Table 5 presents the results of this experiment: for a non-trivial number of words, our procedure correctly identified the French translation of an English word, and vice versa. Finding the English counterpart of a French word is harder than the other way around, presumably, because there are more English than French words in the dictionary: this implies that the English word embeddings are better optimized than the French ones. In Table 6, we show the ten most similar word pairs, measured by the cosine similarity between their word embeddings. These word pairs suggest that models trained on YFCC100M find correspondences between words that have clear visual representations, such as “tomatoes” or “bookshop”. Interestingly, the identified English-French matches appear to span a broad set of domains, including objects such as “pencils”, locations such as “mauritania”, and concepts such as “infrared”.

Table 6. Twelve highest-scoring pairs of words, as measured by the cosine similarity between the corresponding word embeddings. Correct pairs of words are colored green, and incorrect pairs are colored red according to the dictionary. The word “oas” is an abbreviation for the Organization of American States.
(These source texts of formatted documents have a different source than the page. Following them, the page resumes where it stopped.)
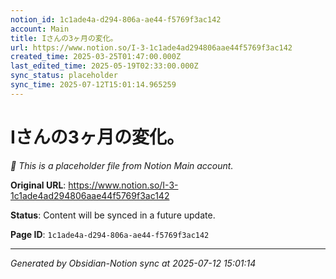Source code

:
 ```yaml
---
notion_id: 1c1ade4a-d294-806a-ae44-f5769f3ac142
account: Main
title: Iさんの3ヶ月の変化。
url: https://www.notion.so/I-3-1c1ade4ad294806aae44f5769f3ac142
created_time: 2025-03-25T01:47:00.000Z
last_edited_time: 2025-05-19T02:33:00.000Z
sync_status: placeholder
sync_time: 2025-07-12T15:01:14.965259
---
```


# Iさんの3ヶ月の変化。

*🔄 This is a placeholder file from Notion Main account.*

**Original URL**: https://www.notion.so/I-3-1c1ade4ad294806aae44f5769f3ac142

**Status**: Content will be synced in a future update.

**Page ID**: `1c1ade4a-d294-806a-ae44-f5769f3ac142`

---

*Generated by Obsidian-Notion sync at 2025-07-12 15:01:14*
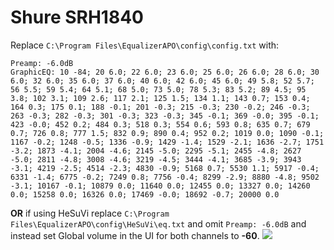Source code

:# Shure SRH1840
Replace `C:\Program Files\EqualizerAPO\config\config.txt` with:
```
Preamp: -6.0dB
GraphicEQ: 10 -84; 20 6.0; 22 6.0; 23 6.0; 25 6.0; 26 6.0; 28 6.0; 30 6.0; 32 6.0; 35 6.0; 37 6.0; 40 6.0; 42 6.0; 45 6.0; 49 5.8; 52 5.7; 56 5.5; 59 5.4; 64 5.1; 68 5.0; 73 5.0; 78 5.3; 83 5.2; 89 4.5; 95 3.8; 102 3.1; 109 2.6; 117 2.1; 125 1.5; 134 1.1; 143 0.7; 153 0.4; 164 0.3; 175 0.1; 188 -0.1; 201 -0.3; 215 -0.3; 230 -0.2; 246 -0.3; 263 -0.3; 282 -0.3; 301 -0.3; 323 -0.3; 345 -0.1; 369 -0.0; 395 -0.1; 423 -0.0; 452 0.2; 484 0.3; 518 0.3; 554 0.6; 593 0.8; 635 0.7; 679 0.7; 726 0.8; 777 1.5; 832 0.9; 890 0.4; 952 0.2; 1019 0.0; 1090 -0.1; 1167 -0.2; 1248 -0.5; 1336 -0.9; 1429 -1.4; 1529 -2.1; 1636 -2.7; 1751 -3.2; 1873 -4.1; 2004 -4.6; 2145 -5.0; 2295 -5.1; 2455 -4.8; 2627 -5.0; 2811 -4.8; 3008 -4.6; 3219 -4.5; 3444 -4.1; 3685 -3.9; 3943 -3.1; 4219 -2.5; 4514 -2.3; 4830 -0.9; 5168 0.7; 5530 1.1; 5917 -0.4; 6331 -1.4; 6775 -0.2; 7249 0.8; 7756 -0.4; 8299 -2.9; 8880 -4.8; 9502 -3.1; 10167 -0.1; 10879 0.0; 11640 0.0; 12455 0.0; 13327 0.0; 14260 0.0; 15258 0.0; 16326 0.0; 17469 -0.0; 18692 -0.7; 20000 0.0
```
**OR** if using HeSuVi replace `C:\Program Files\EqualizerAPO\config\HeSuVi\eq.txt` and omit `Preamp: -6.0dB` and instead set Global volume in the UI for both channels to **-60**.
![](https://raw.githubusercontent.com/jaakkopasanen/AutoEq/master/results/SBAF-Serious/headphoncecom/onear/Shure%20SRH1840/Shure%20SRH1840.png)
5 Discussion and Future Work

This study demonstrates that convolutional networks can be trained from scratch without any manual annotation and shows that good vision features can be learned from weakly supervised data such as Flickr photos and associated comments. Indeed, our models learn visual features that are roughly on par with those learned from an image collection with over a million manually defined labels, and achieve competitive results on a variety of datasets. This result paves the way for interesting new approaches to the training of large computer-vision models, and over time, may render the manual annotation of large training sets unnecessary. In this study, we have not focused on beating the state-of-the-art performance on an individual vision benchmark: obtaining state-of-the-art results generally requires averaging predictions over many crops and models, which is not the goal of this paper. In the supplemental material, however, we do show that it is straightforward to obtain a mAP of 82.01 on the Pascal VOC 2007 classification dataset using the features learned by our models.

The results presented in this paper lead to three main recommendations for future work in learning models from weakly supervised data. First, our results suggest that the best-performing models on the Imagenet dataset are not optimal for weakly supervised learning. We surmise that current models have insufficient capacity for learning from the complex Flickr dataset. Second, multi-class logistic loss performs remarkably well in our experiments even though it is not tailored to multi-label settings. Presumably, our approximate multi-class loss works very well on large dictionaries because it shares properties with losses known to work well in that setting [40, 60, 61]. Third, it is essential to sample data uniformly per class to learn good visual features [2]. Uniform sampling per class ensures that frequent classes in the training data do not dominate the learned features, which makes the features better suited for transfer learning.

In future work, we aim to combine our weakly supervised vision models with a language model such as word2vec [40] to perform, for instance, visual question answering [3, 67]. We also intend to extend our model to do language modeling, e.g., by using an LSTM as output [23]. We also intend to further investigate the ability of our models to learn visual hierarchies, such as the “sports” example of Sect. 4.2.